→ Aim of the task: Work through the records below and copy every line that includes "spectral".

____ Given information

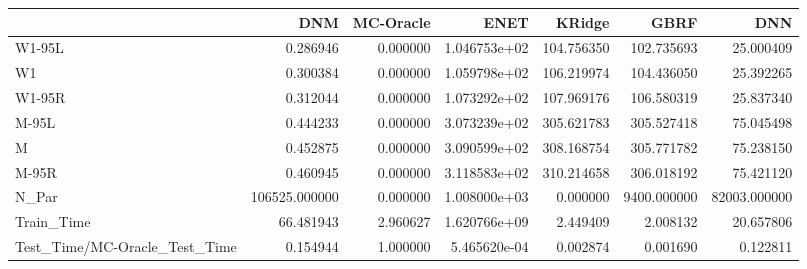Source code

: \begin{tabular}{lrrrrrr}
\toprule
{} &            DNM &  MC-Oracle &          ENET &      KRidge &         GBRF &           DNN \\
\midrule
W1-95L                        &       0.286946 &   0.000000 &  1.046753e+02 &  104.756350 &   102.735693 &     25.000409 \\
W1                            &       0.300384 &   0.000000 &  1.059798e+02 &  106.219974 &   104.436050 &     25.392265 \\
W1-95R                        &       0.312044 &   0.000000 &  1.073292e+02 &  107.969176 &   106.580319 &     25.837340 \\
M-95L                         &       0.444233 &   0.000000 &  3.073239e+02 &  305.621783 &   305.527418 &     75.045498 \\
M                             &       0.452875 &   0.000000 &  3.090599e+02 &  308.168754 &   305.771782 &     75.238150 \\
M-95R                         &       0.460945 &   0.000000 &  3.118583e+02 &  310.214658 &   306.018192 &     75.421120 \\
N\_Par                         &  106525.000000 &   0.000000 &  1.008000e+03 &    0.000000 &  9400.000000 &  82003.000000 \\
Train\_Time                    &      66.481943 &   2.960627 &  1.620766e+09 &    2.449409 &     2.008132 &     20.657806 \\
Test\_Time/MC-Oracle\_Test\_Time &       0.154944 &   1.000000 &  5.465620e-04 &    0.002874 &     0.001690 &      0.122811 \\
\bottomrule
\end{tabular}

________
____ Given information

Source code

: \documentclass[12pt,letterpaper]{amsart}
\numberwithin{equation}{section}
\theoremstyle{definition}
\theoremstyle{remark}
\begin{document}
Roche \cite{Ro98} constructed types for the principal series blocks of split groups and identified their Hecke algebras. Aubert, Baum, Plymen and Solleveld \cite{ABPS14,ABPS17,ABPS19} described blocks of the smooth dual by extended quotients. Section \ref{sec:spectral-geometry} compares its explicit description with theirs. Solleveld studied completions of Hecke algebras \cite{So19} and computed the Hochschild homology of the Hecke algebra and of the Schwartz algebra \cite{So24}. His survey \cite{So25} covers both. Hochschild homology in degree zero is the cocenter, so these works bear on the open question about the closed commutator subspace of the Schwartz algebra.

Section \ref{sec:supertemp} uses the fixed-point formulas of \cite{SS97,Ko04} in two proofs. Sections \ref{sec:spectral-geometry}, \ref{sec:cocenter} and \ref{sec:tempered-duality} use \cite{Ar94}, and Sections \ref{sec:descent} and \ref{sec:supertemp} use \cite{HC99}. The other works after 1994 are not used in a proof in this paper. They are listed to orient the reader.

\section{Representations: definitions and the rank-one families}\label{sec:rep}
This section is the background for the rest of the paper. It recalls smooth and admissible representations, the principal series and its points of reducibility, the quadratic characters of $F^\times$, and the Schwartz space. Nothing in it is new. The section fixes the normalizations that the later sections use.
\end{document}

________

→ Exercise solution:
Roche \cite{Ro98} constructed types for the principal series blocks of split groups and identified their Hecke algebras. Aubert, Baum, Plymen and Solleveld \cite{ABPS14,ABPS17,ABPS19} described blocks of the smooth dual by extended quotients. Section \ref{sec:spectral-geometry} compares its explicit description with theirs. Solleveld studied completions of Hecke algebras \cite{So19} and computed the Hochschild homology of the Hecke algebra and of the Schwartz algebra \cite{So24}. His survey \cite{So25} covers both. Hochschild homology in degree zero is the cocenter, so these works bear on the open question about the closed commutator subspace of the Schwartz algebra.
Section \ref{sec:supertemp} uses the fixed-point formulas of \cite{SS97,Ko04} in two proofs. Sections \ref{sec:spectral-geometry}, \ref{sec:cocenter} and \ref{sec:tempered-duality} use \cite{Ar94}, and Sections \ref{sec:descent} and \ref{sec:supertemp} use \cite{HC99}. The other works after 1994 are not used in a proof in this paper. They are listed to orient the reader.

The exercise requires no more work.